Entries taken from a collection -

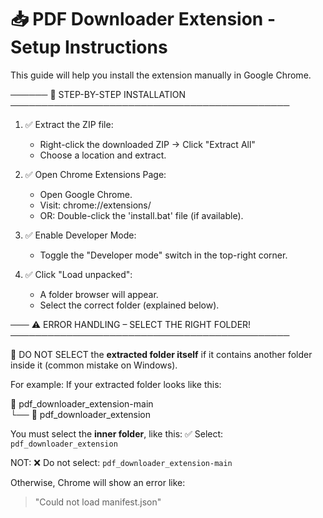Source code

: # 📥 PDF Downloader Extension - Setup Instructions

This guide will help you install the extension manually in Google Chrome.

──────
🔧 STEP-BY-STEP INSTALLATION
─────────────────────────────────────────────

1. ✅ Extract the ZIP file:
   - Right-click the downloaded ZIP → Click "Extract All"
   - Choose a location and extract.

2. ✅ Open Chrome Extensions Page:
   - Open Google Chrome.
   - Visit: chrome://extensions/
   - OR: Double-click the 'install.bat' file (if available).

3. ✅ Enable Developer Mode:
   - Toggle the "Developer mode" switch in the top-right corner.

4. ✅ Click "Load unpacked":
   - A folder browser will appear.
   - Select the correct folder (explained below).

───
⚠️ ERROR HANDLING – SELECT THE RIGHT FOLDER!
─────────────────────────────────────────────

🔴 DO NOT SELECT the **extracted folder itself** if it contains another folder inside it (common mistake on Windows).

For example:
If your extracted folder looks like this:

📁 pdf_downloader_extension-main  
└── 📁 pdf_downloader_extension  

You must select the **inner folder**, like this:
✅ Select: `pdf_downloader_extension`

NOT:
❌ Do not select: `pdf_downloader_extension-main`

Otherwise, Chrome will show an error like:
> "Could not load manifest.json"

THE PROBLEM -
Output exactly the lines between the one containing "- Setup Instructions" and the final line above, both inclusive.

ANSWER -
: # 📥 PDF Downloader Extension - Setup Instructions

This guide will help you install the extension manually in Google Chrome.

──────
🔧 STEP-BY-STEP INSTALLATION
─────────────────────────────────────────────

1. ✅ Extract the ZIP file:
   - Right-click the downloaded ZIP → Click "Extract All"
   - Choose a location and extract.

2. ✅ Open Chrome Extensions Page:
   - Open Google Chrome.
   - Visit: chrome://extensions/
   - OR: Double-click the 'install.bat' file (if available).

3. ✅ Enable Developer Mode:
   - Toggle the "Developer mode" switch in the top-right corner.

4. ✅ Click "Load unpacked":
   - A folder browser will appear.
   - Select the correct folder (explained below).

───
⚠️ ERROR HANDLING – SELECT THE RIGHT FOLDER!
─────────────────────────────────────────────

🔴 DO NOT SELECT the **extracted folder itself** if it contains another folder inside it (common mistake on Windows).

For example:
If your extracted folder looks like this:

📁 pdf_downloader_extension-main  
└── 📁 pdf_downloader_extension  

You must select the **inner folder**, like this:
✅ Select: `pdf_downloader_extension`

NOT:
❌ Do not select: `pdf_downloader_extension-main`

Otherwise, Chrome will show an error like:
> "Could not load manifest.json"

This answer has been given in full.